I've been successfully using GEOquery to download GEO datasets. I came across one (GSE56046) whose SOFT file seemed too small for the number of samples, and I get a lot of downstream errors (see below).
Before contacting the submitter, can anyone spot what the issue is?
This command downloads 1203 sample data surprisingly fast and results in a 61 Mb dataset, which is surprisingly small.

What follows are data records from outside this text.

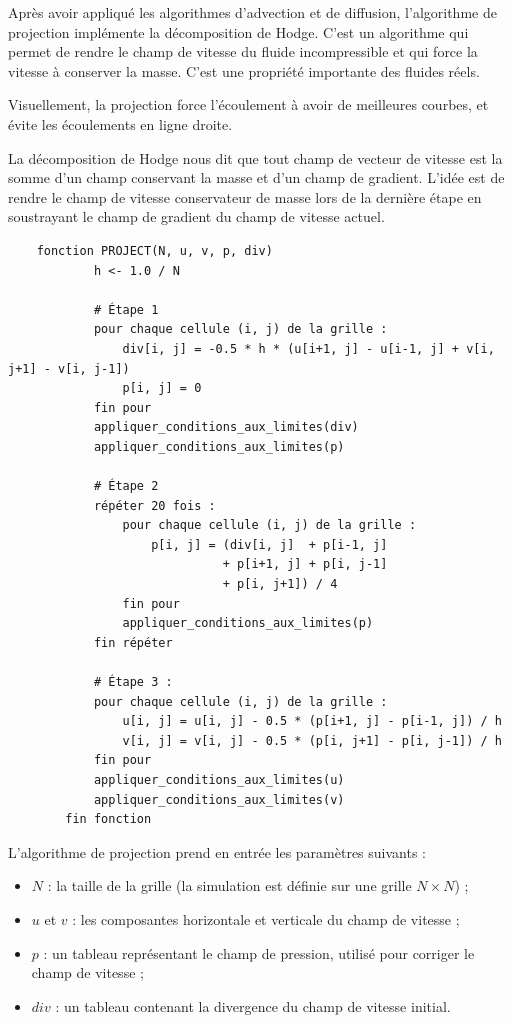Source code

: \documentclass[a4paper]{article}
\begin{document}
\hspace*{\parindent} Après avoir appliqué les algorithmes d'advection et de diffusion, l'algorithme 
    de projection implémente la décomposition de Hodge.
    C'est un algorithme qui permet de rendre le champ de vitesse du fluide incompressible et qui force la vitesse à conserver la masse. C'est une propriété importante des fluides réels. 

Visuellement, la projection force l'écoulement à avoir de meilleures courbes, et évite les écoulements en ligne droite. 

La décomposition de Hodge nous dit que tout champ de vecteur de vitesse est la somme d'un champ conservant la masse et d'un champ de gradient. L'idée est de rendre le champ de vitesse conservateur de masse lors de la dernière étape en soustrayant le champ de gradient du champ de vitesse actuel.


\begin{verbatim}
    fonction PROJECT(N, u, v, p, div)
            h <- 1.0 / N

            # Étape 1
            pour chaque cellule (i, j) de la grille :
                div[i, j] = -0.5 * h * (u[i+1, j] - u[i-1, j] + v[i, j+1] - v[i, j-1])
                p[i, j] = 0
            fin pour
            appliquer_conditions_aux_limites(div)
            appliquer_conditions_aux_limites(p)

            # Étape 2
            répéter 20 fois :
                pour chaque cellule (i, j) de la grille : 
                    p[i, j] = (div[i, j]  + p[i-1, j] 
                              + p[i+1, j] + p[i, j-1] 
                              + p[i, j+1]) / 4
                fin pour
                appliquer_conditions_aux_limites(p)
            fin répéter

            # Étape 3 :
            pour chaque cellule (i, j) de la grille :
                u[i, j] = u[i, j] - 0.5 * (p[i+1, j] - p[i-1, j]) / h
                v[i, j] = v[i, j] - 0.5 * (p[i, j+1] - p[i, j-1]) / h
            fin pour
            appliquer_conditions_aux_limites(u)
            appliquer_conditions_aux_limites(v)
        fin fonction
\end{verbatim}



L'algorithme de projection prend en entrée les paramètres suivants :
\begin{itemize}
    \item $N$ : la taille de la grille (la simulation est définie sur une grille $N \times N$) ;
    \item $u$ et $v$ : les composantes horizontale et verticale du champ de vitesse ;
    \item $p$ : un tableau représentant le champ de pression, utilisé pour corriger le champ de vitesse ;
    \item $div$ : un tableau contenant la divergence du champ de vitesse initial.\\
\end{itemize}
\end{document}
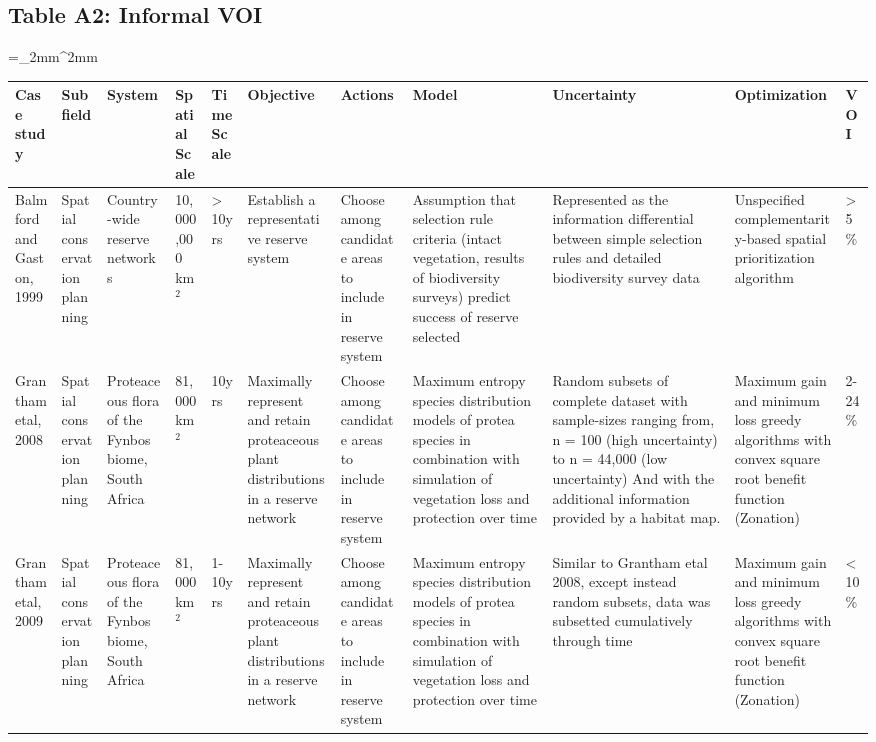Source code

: \begin{landscape}
\subsection*{Table A2: Informal VOI}
\bgroup
\linespread{1}\scriptsize
\extrarowsep=_2mm^2mm
\begin{longtabu} to 230mm {|X[1,l] X[1,l] X[1,l] X[1,l] X[.8,l] X[1,l] X[1,l] X[1,l] X[1,l] X[1,l] X[.5,l]|} \hline 
Case study & Subfield & System & Spatial Scale & Time Scale & Objective & Actions & Model & Uncertainty & Optimization & VOI \\ \hline
Balmford and Gaston, 1999 & Spatial conservation planning & Country-wide reserve networks & 10,000,000 km$^2$ & > 10yrs & Establish a representative reserve system & Choose among candidate areas to include in reserve system & Assumption that selection rule criteria (intact vegetation, results of biodiversity surveys) predict success of reserve selected  & Represented as the information differential between simple selection rules and detailed biodiversity survey data & Unspecified complementarity-based spatial prioritization algorithm & >5\% \\ 
Grantham etal, 2008 & Spatial conservation planning & Proteaceous flora of the Fynbos biome, South Africa  & 81,000 km$^2$ & 10yrs & Maximally represent and retain proteaceous plant distributions in a reserve network & Choose among candidate areas to include in reserve system & Maximum entropy species distribution models of protea species in combination with simulation of vegetation loss and protection over time & Random subsets of complete dataset with sample-sizes ranging from, n = 100 (high uncertainty) to n = 44,000 (low uncertainty) And with the additional information provided by a habitat map. & Maximum gain and minimum loss greedy algorithms with convex square root benefit function (Zonation) & 2-24\% \\ 
Grantham etal, 2009 & Spatial conservation planning & Proteaceous flora of the Fynbos biome, South Africa  & 81,000 km$^2$ & 1-10yrs & Maximally represent and retain proteaceous plant distributions in a reserve network & Choose among candidate areas to include in reserve system & Maximum entropy species distribution models of protea species in combination with simulation of vegetation loss and protection over time & Similar to Grantham etal 2008, except instead random subsets, data was subsetted cumulatively through time & Maximum gain and minimum loss greedy algorithms with convex square root benefit function (Zonation) & <10\% \\ 

\end{longtabu}
\end{landscape}
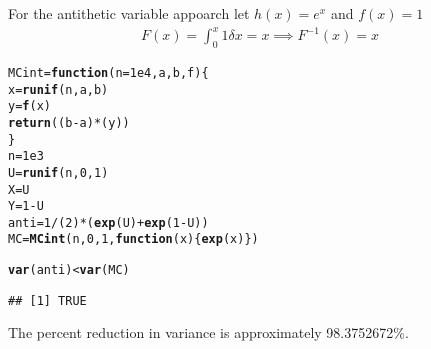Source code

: \documentclass{article}\usepackage[]{graphicx}\usepackage[]{color}
\makeatletter
\newcommand{\hlnum}[1]{\textcolor[rgb]{0.686,0.059,0.569}{#1}}%
\newcommand{\hlopt}[1]{\textcolor[rgb]{0,0,0}{#1}}%
\newcommand{\hlstd}[1]{\textcolor[rgb]{0.345,0.345,0.345}{#1}}%
\newcommand{\hlkwa}[1]{\textcolor[rgb]{0.161,0.373,0.58}{\textbf{#1}}}%
\newcommand{\hlkwb}[1]{\textcolor[rgb]{0.69,0.353,0.396}{#1}}%
\newcommand{\hlkwc}[1]{\textcolor[rgb]{0.333,0.667,0.333}{#1}}%
\newcommand{\hlkwd}[1]{\textcolor[rgb]{0.737,0.353,0.396}{\textbf{#1}}}%
\newenvironment{kframe}{%
 \def\at@end@of@kframe{}%
 \ifinner\ifhmode%
  \def\at@end@of@kframe{\end{minipage}}%
  \begin{minipage}{\columnwidth}%
 \fi\fi%
 \def\FrameCommand##1{\hskip\@totalleftmargin \hskip-\fboxsep
 \colorbox{shadecolor}{##1}\hskip-\fboxsep
     \hskip-\linewidth \hskip-\@totalleftmargin \hskip\columnwidth}%
 \MakeFramed {\advance\hsize-\width
   \@totalleftmargin\z@ \linewidth\hsize
   \@setminipage}}%
 {\par\unskip\endMakeFramed%
 \at@end@of@kframe}
\newenvironment{knitrout}{}{} %
\makeatother
\begin{document}
For the antithetic variable appoarch let $h(x) = e^{x}$ and $f(x) = 1$
\begin{equation}
  \begin{split}
  F(x) = \int_{0}^{x} 1 \delta x = x \implies F^{-1}(x) =x
  \end{split}
\end{equation}
\begin{knitrout}
\color{fgcolor}\begin{kframe}
\begin{alltt}
\hlstd{MCint} \hlkwb{=} \hlkwa{function}\hlstd{(}\hlkwc{n} \hlstd{=}\hlnum{1e4}\hlstd{,} \hlkwc{a}\hlstd{,} \hlkwc{b}\hlstd{,} \hlkwc{f}\hlstd{)\{}
  \hlstd{x} \hlkwb{=} \hlkwd{runif}\hlstd{(n, a, b)}
  \hlstd{y} \hlkwb{=} \hlkwd{f}\hlstd{(x)}
  \hlkwd{return}\hlstd{((b}\hlopt{-}\hlstd{a)}\hlopt{*}\hlstd{(y))}
\hlstd{\}}
\hlstd{n} \hlkwb{=} \hlnum{1e3}
\hlstd{U} \hlkwb{=} \hlkwd{runif}\hlstd{(n,} \hlnum{0}\hlstd{,} \hlnum{1}\hlstd{)}
\hlstd{X} \hlkwb{=} \hlstd{U}
\hlstd{Y} \hlkwb{=} \hlnum{1} \hlopt{-} \hlstd{U}
\hlstd{anti} \hlkwb{=} \hlnum{1}\hlopt{/}\hlstd{(}\hlnum{2}\hlstd{)}\hlopt{*}\hlstd{(}\hlkwd{exp}\hlstd{(U)}\hlopt{+}\hlkwd{exp}\hlstd{(}\hlnum{1}\hlopt{-}\hlstd{U))}
\hlstd{MC} \hlkwb{=} \hlkwd{MCint}\hlstd{(n,}\hlnum{0}\hlstd{,}\hlnum{1}\hlstd{,} \hlkwa{function}\hlstd{(}\hlkwc{x}\hlstd{)\{}\hlkwd{exp}\hlstd{(x)\})}

\hlkwd{var}\hlstd{(anti)} \hlopt{<} \hlkwd{var}\hlstd{(MC)}
\end{alltt}
\begin{verbatim}
## [1] TRUE
\end{verbatim}
\end{kframe}
\end{knitrout}
The percent reduction in variance is approximately 98.3752672\%.
\end{document}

gse = getGEO("GSE56046",GSEMatrix=F)
This also results in warning messages:
Warning messages:
1: In readLines(con, n = chunksize) :
seek on a gzfile connection returned an internal error
There is also something fishy about the S4 object:
dim(pData(gse[[1]]))
Error in gse[[1]] : this S4 class is not subsettable
The error you are getting has to do with specifying GSEMatrix=F. If you use the default instead,
you will get a list of ExpressionSets. Unfortunately, though, in this case, that will not help
much to get access to the actual expression values. This GSE has only the metadata attached to the
GSE files. To get the actual data, you'll need to download the supplemental files and then parse
them manually.
getGEOSuppFiles("GSE56046")
Combined with getting the GSE metadata using:
gse = getGEO("GSE56046")
you may be able to construct an ExpressionSet or SummarizedExperiment. Unfortunatly, when GEO has records
like this that do not supply data as part of the record but, instead, as supplemental files,
GEOquery does not attempt to "guess" what the submitters had in mind.